Review the material and extract every line in which the word "Irrigation" occurs.

:::::

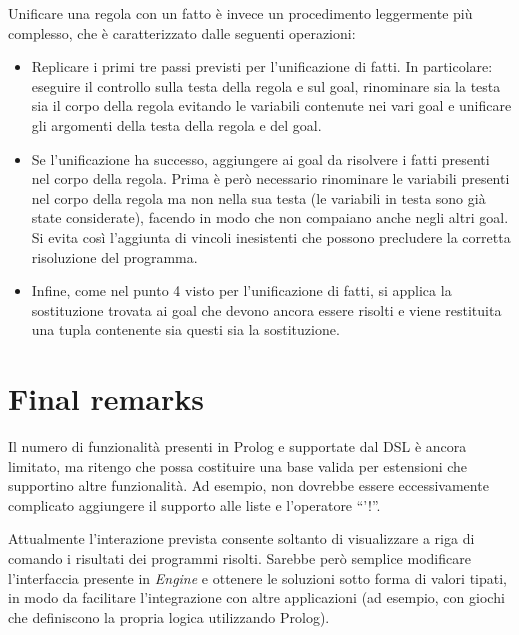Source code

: Unificare una regola con un fatto è invece un procedimento leggermente più complesso, che è caratterizzato dalle seguenti operazioni:

\begin{itemize}
\item Replicare i primi tre passi previsti per l'unificazione di fatti. In particolare: eseguire il controllo sulla testa della regola e sul goal, rinominare sia la testa sia il corpo della regola evitando le variabili contenute nei vari goal e unificare gli argomenti della testa della regola e del goal.
\item Se l'unificazione ha successo, aggiungere ai goal da risolvere i fatti presenti nel corpo della regola. Prima è però necessario rinominare le variabili presenti nel corpo della regola ma non nella sua testa (le variabili in testa sono già state considerate), facendo in modo che non compaiano anche negli altri goal. Si evita così l'aggiunta di vincoli inesistenti che possono precludere la corretta risoluzione del programma.
\item Infine, come nel punto 4 visto per l'unificazione di fatti, si applica la sostituzione trovata ai goal che devono ancora essere risolti e viene restituita una tupla contenente sia questi sia la sostituzione.
\end{itemize}


\section{Final remarks}

Il numero di funzionalità presenti in Prolog e supportate dal DSL è ancora limitato, ma ritengo che possa costituire una base valida per estensioni che supportino altre funzionalità. Ad esempio, non dovrebbe essere eccessivamente complicato aggiungere il supporto alle liste e l'operatore ``'!''.

Attualmente l'interazione prevista consente soltanto di visualizzare a riga di comando i risultati dei programmi risolti. Sarebbe però semplice modificare l'interfaccia presente in \textit{Engine} e ottenere le soluzioni sotto forma di valori tipati, in modo da facilitare l'integrazione con altre applicazioni (ad esempio, con giochi che definiscono la propria logica utilizzando Prolog).

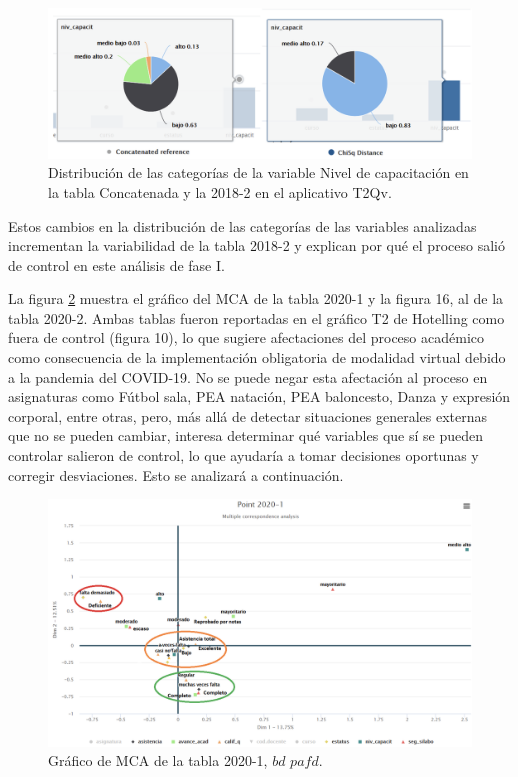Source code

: \documentclass[mathematics,article,submit,moreauthors,pdftex]{mdpi}
\begin{document}
\begin{figure}[H]


\begin{center}\includegraphics[width=0.9\linewidth,]{dist20182n2} \end{center}

\caption{Distribución de las categorías de la variable Nivel de capacitación en la tabla Concatenada y la 2018-2 en el aplicativo T2Qv.}
\label{fig:dist2018n2}
\end{figure}

Estos cambios en la distribución de las categorías de las variables
analizadas incrementan la variabilidad de la tabla 2018-2 y explican por
qué el proceso salió de control en este análisis de fase I.

La figura \ref{fig:point_2020_1} muestra el gráfico del MCA de la tabla
2020-1 y la figura 16, al de la tabla 2020-2. Ambas tablas fueron
reportadas en el gráfico T2 de Hotelling como fuera de control (figura
10), lo que sugiere afectaciones del proceso académico como consecuencia
de la implementación obligatoria de modalidad virtual debido a la
pandemia del COVID-19. No se puede negar esta afectación al proceso en
asignaturas como Fútbol sala, PEA natación, PEA baloncesto, Danza y
expresión corporal, entre otras, pero, más allá de detectar situaciones
generales externas que no se pueden cambiar, interesa determinar qué
variables que sí se pueden controlar salieron de control, lo que
ayudaría a tomar decisiones oportunas y corregir desviaciones. Esto se
analizará a continuación.

\begin{figure}[H]


\begin{center}\includegraphics[width=0.9\linewidth,]{point_2020_1} \end{center}

\caption{Gráfico de MCA de la tabla 2020-1, $bd$ $pafd$.}
\label{fig:point_2020_1}
\end{figure}
\end{document}

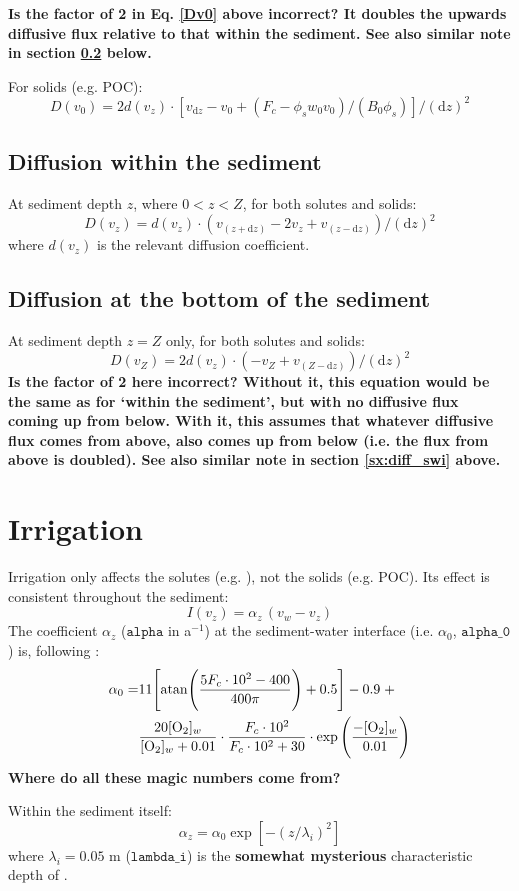 \documentclass[a4paper]{article}
\newcommand{\D}[1]{\mathrm{d}#1}
\newcommand{\code}[1]{\texttt{#1}}
\newcommand{\wtf}[1]{\textcolor{Cerulean}{\textbf{#1}}}
\begin{document}
\wtf{Is the factor of 2 in Eq. \eqref{Dv0} above incorrect? It doubles the upwards diffusive flux relative to that within the sediment. See also similar note in section \ref{sx:diff_bot} below.}

For solids (e.g. POC):
\begin{equation}
D(v_0) = 2 d(v_z) \cdot [v_{\D{z}} - v_0 + (F_c - \phi_s w_0 v_0) / (B_0 \phi_s)] / (\D{z})^2
\end{equation}

\subsection{Diffusion within the sediment}

At sediment depth $z$, where $0 < z < Z$, for both solutes and solids:
\begin{equation}
D(v_z) = d(v_z) \cdot (v_{(z+\D{z})} - 2 v_z + v_{(z-\D{z})}) / (\D{z})^2
\end{equation}
where $d(v_z)$ is the relevant diffusion coefficient.

\subsection{Diffusion at the bottom of the sediment}\label{sx:diff_bot}

At sediment depth $z = Z$ only, for both solutes and solids:
\begin{equation}
D(v_Z) = 2 d(v_z) \cdot (-v_Z + v_{(Z-\D{z})}) / (\D{z})^2
\end{equation}
\wtf{Is the factor of 2 here incorrect? Without it, this equation would be the same as for `within the sediment', but with no diffusive flux coming up from below. With it, this assumes that whatever diffusive flux comes from above, also comes up from below (i.e. the flux from above is doubled). See also similar note in section \ref{sx:diff_swi} above.}

\section{Irrigation}

Irrigation only affects the solutes (e.g. ), not the solids (e.g. POC). Its effect is consistent throughout the sediment:
\begin{equation}
I(v_z) = \alpha_z \, (v_w - v_z)
\end{equation}
The coefficient $\alpha_z$ ($\code{alpha}$ in a$^{-1}$) at the sediment-water interface (i.e. $\alpha_0$, $\code{alpha\_0}$) is, following \citet{archer_model_2002}:
\begin{equation}
\begin{split}
\alpha_0 = & 11 \Bigg[ \mathrm{atan} \Bigg( \frac{5 F_c \cdot 10^2 - 400}{400 \pi} \Bigg) + 0.5 \Bigg] - 0.9 \; + \\
& \frac{20 [\ce{O2}]_w}{[\ce{O2}]_w + 0.01} \cdot \frac{F_c \cdot 10^2}{F_c \cdot 10^2 + 30} \cdot \exp \Bigg(\frac{-[\ce{O2}]_w}{0.01}\Bigg)
\end{split}
\end{equation}
\wtf{Where do all these magic numbers come from?}

Within the sediment itself:
\begin{equation}
\alpha_z = \alpha_0 \exp [-(z/\lambda_i)^2]
\end{equation}
where $\lambda_i = 0.05$ m ($\code{lambda\_i}$) is the \wtf{somewhat mysterious} characteristic depth of \citet{archer_model_2002}.


\end{document}
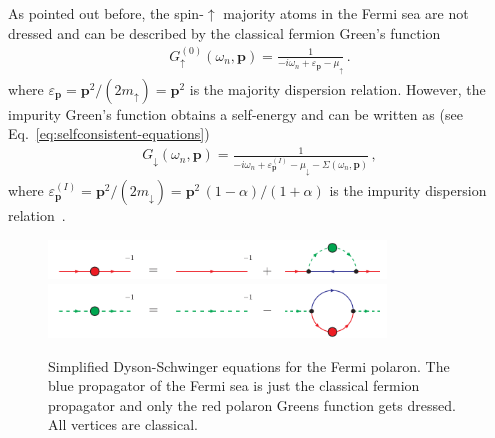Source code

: As pointed out before, the spin-$\uparrow$ majority atoms in the Fermi sea are not dressed and can be described by the classical fermion Green's function
%
\begin{align}
	\label{eq:maj}
    G^{(0)}_{\uparrow}(\omega_n, \bm{p})
    = \frac{1}{-i\omega_n+\varepsilon_{\bm{p}}-\mu_{\uparrow}} \,.
\end{align}
%
where $\varepsilon_{\bm{p}}=\bm{p}^2/(2m_{\uparrow})=\bm{p}^2$ is the majority dispersion relation. However, the impurity Green's function obtains a self-energy and can be written as (see Eq.~\eqref{eq:selfconsistent-equations})
%
\begin{align}
	\label{eq:min}
    G_{\downarrow}(\omega_n, \bm{p})
    = \frac{1}{-i\omega_n+\varepsilon^{(I)}_{\bm{p}}-\mu_{\downarrow}
    -\Sigma(\omega_n, \bm{p})} \,,
\end{align}
%
where $\varepsilon^{(I)}_{\bm{p}}=\bm{p}^2/(2m_{\downarrow}) = \bm{p}^2\,(1-\alpha)/(1+\alpha)$ is the impurity dispersion relation~\cite{Hu2022}.

\begin{figure}[t]
	\begin{center}
		\includegraphics[width=0.8\textwidth]{figs/polaron_prop_DSE.pdf} \\
		\vspace{0.5cm}
		\includegraphics[width=0.8\textwidth]{figs/polaron_boson_DSE.pdf} 
	\end{center}
	\caption[Polaron Dyson-Schwinger equations]{Simplified Dyson-Schwinger equations for the Fermi polaron. The blue propagator of the Fermi sea is just the classical fermion propagator and only the red polaron Greens function gets dressed. All vertices are classical.}
	\label{fig:polaron_DSEs}
\end{figure}

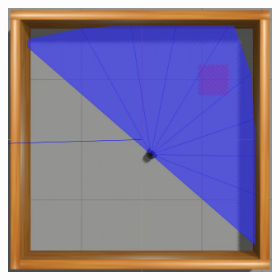 \begin{figure}[H]
\begin{center}
\begin{subfigure}[b]{0.60\textwidth}
\begin{subfigure}[b]{0.24\textwidth}
        \end{subfigure}
        \hfill
        \begin{subfigure}[b]{0.24\textwidth}
            \includegraphics[width=\textwidth]{imagens/simulated_envs/sim_env1_ddpg/4.png}
        \end{subfigure}
        

\end{subfigure}
\end{center}
\end{figure}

:::::

▸ **Written solution**
\section{Irrigation}
Irrigation only affects the solutes (e.g. ), not the solids (e.g. POC). Its effect is consistent throughout the sediment:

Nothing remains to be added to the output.